TVM and BLAS libraries

gasgallo · November 14, 2019, 10:02am

If I build TVM with openblas or atlas and specify -libs=cblas, then inference speed gets worse than baseline (~3%), while I don’t see any change when building with MKL or MKL-DNN.

jonso · November 14, 2019, 3:36pm

You might want to experiment with environment variables that impact MKL. For example, OMP_NUM_THREADS, KMP_BLOCKTIME, OMP_NESTED, etc.

gasgallo · November 15, 2019, 2:39am

@jonso My inference is running single-threaded, I don’t think those env variables would help, right?

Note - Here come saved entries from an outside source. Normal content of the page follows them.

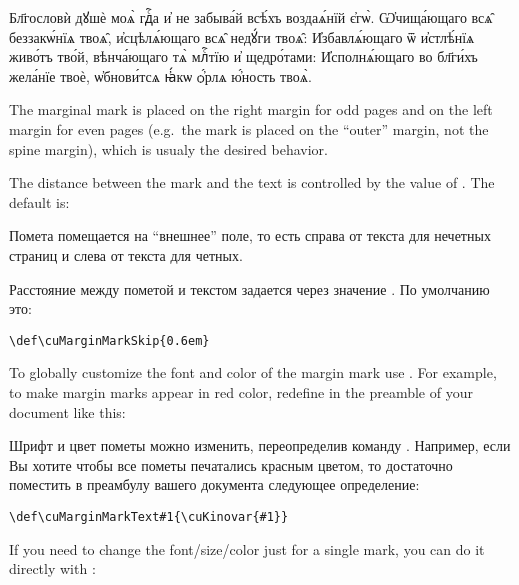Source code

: \begin{center}
\begin{churchslavonic}
\let\hMn=\cuMarginMark
\let\hKv=\cuKinovar
\parbox{0.75\textwidth}{%
  \textwidth
  \hMn{в҃}\hKv Бл҃гословѝ дꙋшѐ моѧ̀ гдⷭ҇а и҆ не забыва́й всѣ́хъ  воздаѧ́нїй є҆гѡ̀. 
  \hMn{а҃}\hKv Ѡ҆чища́ющаго всѧ̑ беззакѡ́нїѧ твоѧ̑, и҆сцѣлѧ́ющаго  всѧ̑ недꙋ́ги твоѧ̑:
  \hMn{в҃}\hKv И҆збавлѧ́ющаго ѿ и҆стлѣ́нїѧ  живо́тъ тво́й, вѣнча́ющаго тѧ̀ млⷭ҇тїю и҆ щедро́тами: 
  \hMn{а҃}\hKv И҆сполнѧ́ющаго во бл҃ги́хъ жела́нїе твоѐ, ѡ҆бнови́тсѧ  ꙗ҆́кѡ ѻ҆́рлѧ ю҆́ность твоѧ̀.
}
\end{churchslavonic}
\end{center}

\begin{EN}
The marginal mark is placed on the right margin for odd pages
and on the left margin for even pages (e.g.~the mark is placed on the
``outer'' margin, not the spine margin), which is usualy the desired behavior.

The distance between the mark and the text is controlled by the value
of . The default is:
\end{EN}
%
\begin{RU}
Помета помещается на ``внешнее'' поле, то есть справа от текста для нечетных страниц и слева от текста для четных.

Расстояние между пометой и текстом задается через значение . По умолчанию это:
\end{RU}
%
\begin{verbatim}
\def\cuMarginMarkSkip{0.6em}
\end{verbatim}

\begin{EN}
To globally customize the font and color of the margin mark use .
For example, to make margin marks appear in red color, redefine  in the preamble of your
document like this:
\end{EN}
%
\begin{RU}
Шрифт и цвет пометы можно изменить, переопределив команду .
Например, если Вы хотите чтобы все пометы печатались красным цветом, то достаточно поместить
в преамбулу вашего документа следующее определение: 
\end{RU}
\begin{verbatim}
\def\cuMarginMarkText#1{\cuKinovar{#1}}
\end{verbatim}

\begin{EN}
If you need to change the font/size/color just for a single mark, you can do it directly with :
\end{EN}

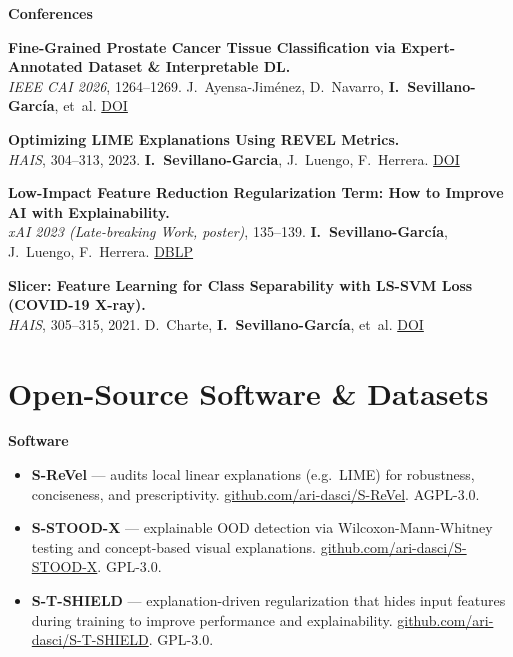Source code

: \documentclass[10pt,a4paper]{article}
\newcommand{\blueitem}[1]{\textcolor{subtitleblue}{\textbf{#1}}}
\newcommand{\sub}[1]{\textcolor{subtle}{\footnotesize #1}}
\begin{document}
\blueitem{Conferences}

\textbf{Fine-Grained Prostate Cancer Tissue Classification via Expert-Annotated Dataset \& Interpretable DL.} \\
\sub{\textit{IEEE CAI 2026}, 1264--1269. J.~Ayensa-Jiménez, D.~Navarro, \textbf{I.~Sevillano-García}, et~al. \href{https://doi.org/10.1109/CAI68641.2026.11536250}{DOI}}

\textbf{Optimizing LIME Explanations Using REVEL Metrics.} \\
\sub{\textit{HAIS}, 304--313, 2023. \textbf{I.~Sevillano-Garcia}, J.~Luengo, F.~Herrera. \href{https://doi.org/10.1007/978-3-031-40725-3_26}{DOI}}

\textbf{Low-Impact Feature Reduction Regularization Term: How to Improve AI with Explainability.} \\
\sub{\textit{xAI 2023 (Late-breaking Work, poster)}, 135--139. \textbf{I.~Sevillano-García}, J.~Luengo, F.~Herrera. \href{https://dblp.org/rec/conf/xai/Sevillano-Garcia23}{DBLP}}

\textbf{Slicer: Feature Learning for Class Separability with LS-SVM Loss (COVID-19 X-ray).} \\
\sub{\textit{HAIS}, 305--315, 2021. D.~Charte, \textbf{I.~Sevillano-García}, et~al. \href{https://doi.org/10.978-3-030-86271-8_26}{DOI}}

\normalsize

\section*{Open-Source Software \& Datasets}

\blueitem{Software}
\begin{itemize}
    \item \textbf{S-ReVel} --- audits local linear explanations (e.g.\ LIME) for robustness, conciseness, and prescriptivity. \href{https://github.com/ari-dasci/S-ReVel}{github.com/ari-dasci/S-ReVel}. AGPL-3.0.
    \item \textbf{S-STOOD-X} --- explainable OOD detection via Wilcoxon-Mann-Whitney testing and concept-based visual explanations. \href{https://github.com/ari-dasci/S-STOOD-X}{github.com/ari-dasci/S-STOOD-X}. GPL-3.0.
    \item \textbf{S-T-SHIELD} --- explanation-driven regularization that hides input features during training to improve performance and explainability. \href{https://github.com/ari-dasci/S-T-SHIELD}{github.com/ari-dasci/S-T-SHIELD}. GPL-3.0.
\end{itemize}
\end{document}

gasgallo · November 15, 2019, 2:42am

@haichen is it normal to get exactly the same performance w/ and w/o specifying -libs=cblas when TVM is built with MKL support? Maybe MKL isn’t used at all?

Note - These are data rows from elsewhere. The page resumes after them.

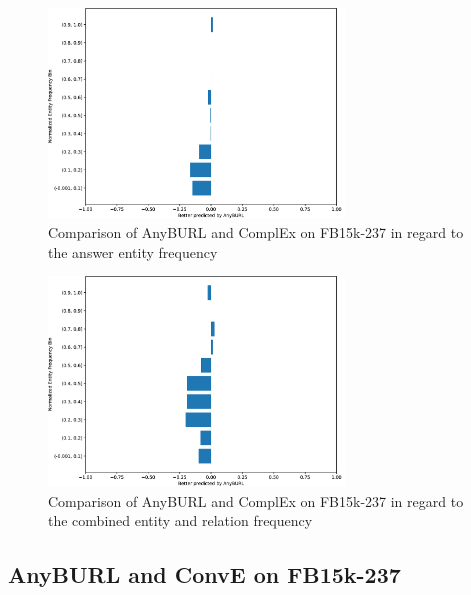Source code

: \begin{figure}[H]
\centering
\includegraphics[width=0.7\textwidth]{images/entity_freq_answer_anyburl_complex_fb15k.PNG}
\caption{Comparison of AnyBURL and ComplEx on FB15k-237 in regard to the answer entity frequency}
\label{fig:entity_answer_tail_anyburl_complex_fb15k}
\end{figure}

\begin{figure}[H]
\centering
\includegraphics[width=0.7\textwidth]{images/combined_freq_anyburl_complex_fb15k.PNG}
\caption{Comparison of AnyBURL and ComplEx on FB15k-237 in regard to the combined entity and relation frequency}
\label{fig:combined_freq_anyburl_complex_fb15k}
\end{figure}





\subsection{AnyBURL and ConvE on FB15k-237}

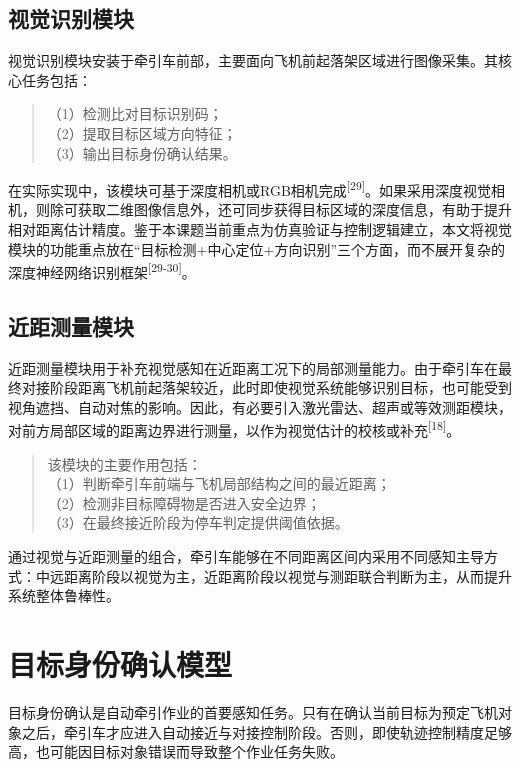 \subsection{视觉识别模块}

视觉识别模块安装于牵引车前部，主要面向飞机前起落架区域进行图像采集。其核心任务包括：

\begin{quote}
（1）检测比对目标识别码；\\
（2）提取目标区域方向特征；\\
（3）输出目标身份确认结果。
\end{quote}

在实际实现中，该模块可基于深度相机或RGB相机完成\textsuperscript{[29]}。如果采用深度视觉相机，则除可获取二维图像信息外，还可同步获得目标区域的深度信息，有助于提升相对距离估计精度。鉴于本课题当前重点为仿真验证与控制逻辑建立，本文将视觉模块的功能重点放在“目标检测+中心定位+方向识别”三个方面，而不展开复杂的深度神经网络识别框架\textsuperscript{[29-30]}。

\subsection{近距测量模块}

近距测量模块用于补充视觉感知在近距离工况下的局部测量能力。由于牵引车在最终对接阶段距离飞机前起落架较近，此时即使视觉系统能够识别目标，也可能受到视角遮挡、自动对焦的影响。因此，有必要引入激光雷达、超声或等效测距模块，对前方局部区域的距离边界进行测量，以作为视觉估计的校核或补充\textsuperscript{[18]}。

\begin{quote}
该模块的主要作用包括：\\
（1）判断牵引车前端与飞机局部结构之间的最近距离；\\
（2）检测非目标障碍物是否进入安全边界；\\
（3）在最终接近阶段为停车判定提供阈值依据。
\end{quote}

通过视觉与近距测量的组合，牵引车能够在不同距离区间内采用不同感知主导方式：中远距离阶段以视觉为主，近距离阶段以视觉与测距联合判断为主，从而提升系统整体鲁棒性。

\section{目标身份确认模型}

目标身份确认是自动牵引作业的首要感知任务。只有在确认当前目标为预定飞机对象之后，牵引车才应进入自动接近与对接控制阶段。否则，即使轨迹控制精度足够高，也可能因目标对象错误而导致整个作业任务失败。

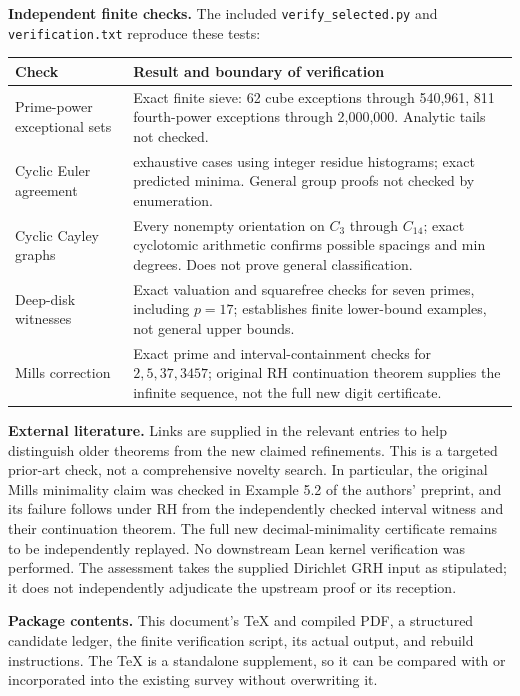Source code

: \documentclass[11pt]{article}
\begin{document}
\textbf{Independent finite checks.} The included \texttt{verify\_selected.py} and \texttt{verification.txt} reproduce these tests:\par\noindent
\begin{tabularx}{\textwidth}{@{}>{\raggedright\arraybackslash}p{}>{\raggedright\arraybackslash}X@{}}\toprule
Check & Result and boundary of verification\\\midrule
Prime-power exceptional sets & Exact finite sieve: 62 cube exceptions through 540,961, 811 fourth-power exceptions through 2,000,000. Analytic tails not checked.\\
Cyclic Euler agreement & 52 exhaustive cases using integer residue histograms; exact predicted minima. General group proofs not checked by enumeration.\\
Cyclic Cayley graphs & Every nonempty orientation on $C_3$ through $C_{14}$; exact cyclotomic arithmetic confirms possible spacings and min degrees. Does not prove general classification.\\
Deep-disk witnesses & Exact valuation and squarefree checks for seven primes, including $p=17$; establishes finite lower-bound examples, not general upper bounds.\\
Mills correction & Exact prime and interval-containment checks for $2,5,37,3457$; original RH continuation theorem supplies the infinite sequence, not the full new digit certificate.\\\bottomrule
\end{tabularx}

\textbf{External literature.} Links are supplied in the relevant entries to help distinguish older theorems from the new claimed refinements. This is a targeted prior-art check, not a comprehensive novelty search. In particular, the original Mills minimality claim was checked in Example 5.2 of the authors' preprint, and its failure follows under RH from the independently checked interval witness and their continuation theorem. The full new decimal-minimality certificate remains to be independently replayed. No downstream Lean kernel verification was performed. The assessment takes the supplied Dirichlet GRH input as stipulated; it does not independently adjudicate the upstream proof or its reception.

\textbf{Package contents.} This document's TeX and compiled PDF, a structured candidate ledger, the finite verification script, its actual output, and rebuild instructions. The TeX is a standalone supplement, so it can be compared with or incorporated into the existing survey without overwriting it.
\end{document}
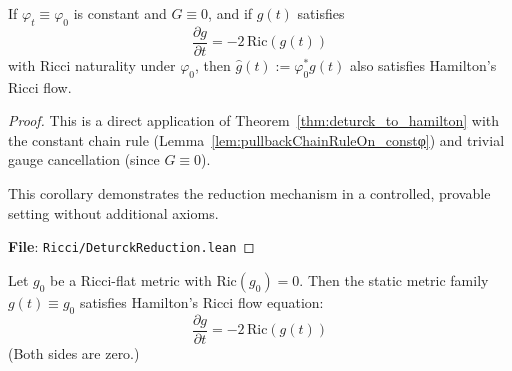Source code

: \begin{corollary}
\label{cor:deturck_to_hamilton_constφ_noGauge}
\leanok
{}
If $\varphi_t \equiv \varphi_0$ is constant and $G \equiv 0$, and if $g(t)$ satisfies
\[ \frac{\partial g}{\partial t} = -2\,\mathrm{Ric}(g(t)) \]
with Ricci naturality under $\varphi_0$, then $\hat{g}(t) := \varphi_0^* g(t)$ also satisfies Hamilton's Ricci flow.
\end{corollary}

\begin{proof}
\leanok
{}
This is a direct application of Theorem~\ref{thm:deturck_to_hamilton} with the constant chain rule (Lemma~\ref{lem:pullbackChainRuleOn_constφ}) and trivial gauge cancellation (since $G \equiv 0$).

This corollary demonstrates the reduction mechanism in a controlled, provable setting without additional axioms.

\textbf{File}: \texttt{Ricci/DeturckReduction.lean}
\end{proof}

\begin{corollary}
\label{cor:deturck_to_hamilton_id_ricciFlat}
\leanok
{}
Let $g_0$ be a Ricci-flat metric with $\mathrm{Ric}(g_0) = 0$. Then the static metric family $g(t) \equiv g_0$ satisfies Hamilton's Ricci flow equation:
\[ \frac{\partial g}{\partial t} = -2\,\mathrm{Ric}(g(t)) \]
(Both sides are zero.)
\end{corollary}


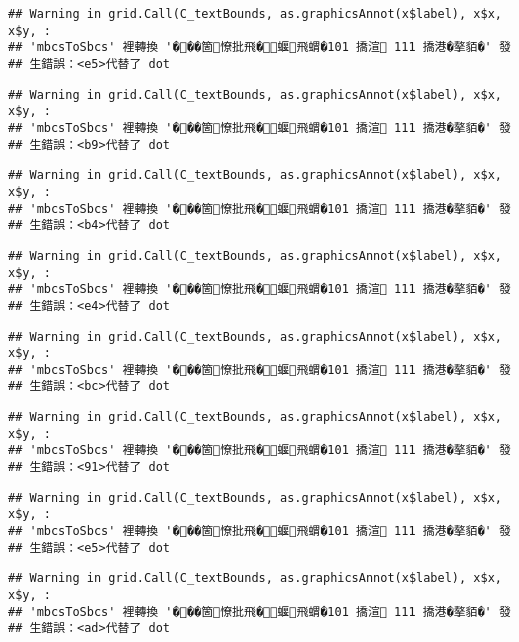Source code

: \documentclass[
]{article}
\begin{document}
\begin{verbatim}
## Warning in grid.Call(C_textBounds, as.graphicsAnnot(x$label), x$x, x$y, :
## 'mbcsToSbcs' 裡轉換 '���箇憭批飛�蝘飛蝟�101 撟渲 111 撟港�摮貊�' 發
## 生錯誤：<e5>代替了 dot
\end{verbatim}

\begin{verbatim}
## Warning in grid.Call(C_textBounds, as.graphicsAnnot(x$label), x$x, x$y, :
## 'mbcsToSbcs' 裡轉換 '���箇憭批飛�蝘飛蝟�101 撟渲 111 撟港�摮貊�' 發
## 生錯誤：<b9>代替了 dot
\end{verbatim}

\begin{verbatim}
## Warning in grid.Call(C_textBounds, as.graphicsAnnot(x$label), x$x, x$y, :
## 'mbcsToSbcs' 裡轉換 '���箇憭批飛�蝘飛蝟�101 撟渲 111 撟港�摮貊�' 發
## 生錯誤：<b4>代替了 dot
\end{verbatim}

\begin{verbatim}
## Warning in grid.Call(C_textBounds, as.graphicsAnnot(x$label), x$x, x$y, :
## 'mbcsToSbcs' 裡轉換 '���箇憭批飛�蝘飛蝟�101 撟渲 111 撟港�摮貊�' 發
## 生錯誤：<e4>代替了 dot
\end{verbatim}

\begin{verbatim}
## Warning in grid.Call(C_textBounds, as.graphicsAnnot(x$label), x$x, x$y, :
## 'mbcsToSbcs' 裡轉換 '���箇憭批飛�蝘飛蝟�101 撟渲 111 撟港�摮貊�' 發
## 生錯誤：<bc>代替了 dot
\end{verbatim}

\begin{verbatim}
## Warning in grid.Call(C_textBounds, as.graphicsAnnot(x$label), x$x, x$y, :
## 'mbcsToSbcs' 裡轉換 '���箇憭批飛�蝘飛蝟�101 撟渲 111 撟港�摮貊�' 發
## 生錯誤：<91>代替了 dot
\end{verbatim}

\begin{verbatim}
## Warning in grid.Call(C_textBounds, as.graphicsAnnot(x$label), x$x, x$y, :
## 'mbcsToSbcs' 裡轉換 '���箇憭批飛�蝘飛蝟�101 撟渲 111 撟港�摮貊�' 發
## 生錯誤：<e5>代替了 dot
\end{verbatim}

\begin{verbatim}
## Warning in grid.Call(C_textBounds, as.graphicsAnnot(x$label), x$x, x$y, :
## 'mbcsToSbcs' 裡轉換 '���箇憭批飛�蝘飛蝟�101 撟渲 111 撟港�摮貊�' 發
## 生錯誤：<ad>代替了 dot
\end{verbatim}
\end{document}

@comaniac if no external library is specified in the target, which backend does TVM use?

jonso · November 15, 2019, 3:05am

I don’t think you will see much difference with a single thread. Libraries like MKL are built to exploit parallelism.

Personally, I see a significant difference with and without -libs=cblas when using multiple threads.

comaniac · November 15, 2019, 3:06am

It depends. What’s your workload? Is that just a dense op or an entire network? Dense may not be the performance bottleneck if you profile an entire network so that the impact of using CBLAS would be moderated. I did an experiment months ago using 512x512 matrix to perform dense with and without CBLAS. The one with CBLAS is ~1.25x faster.

If no external library specified (e.g., llvm), TVM will generate LLVM IR and then lowers to the machine code directly. In this case, it’s suggested to specify at least the CPU model to make TVM use AVX instructions. For example: llvm -mcpu=skylake-avx512.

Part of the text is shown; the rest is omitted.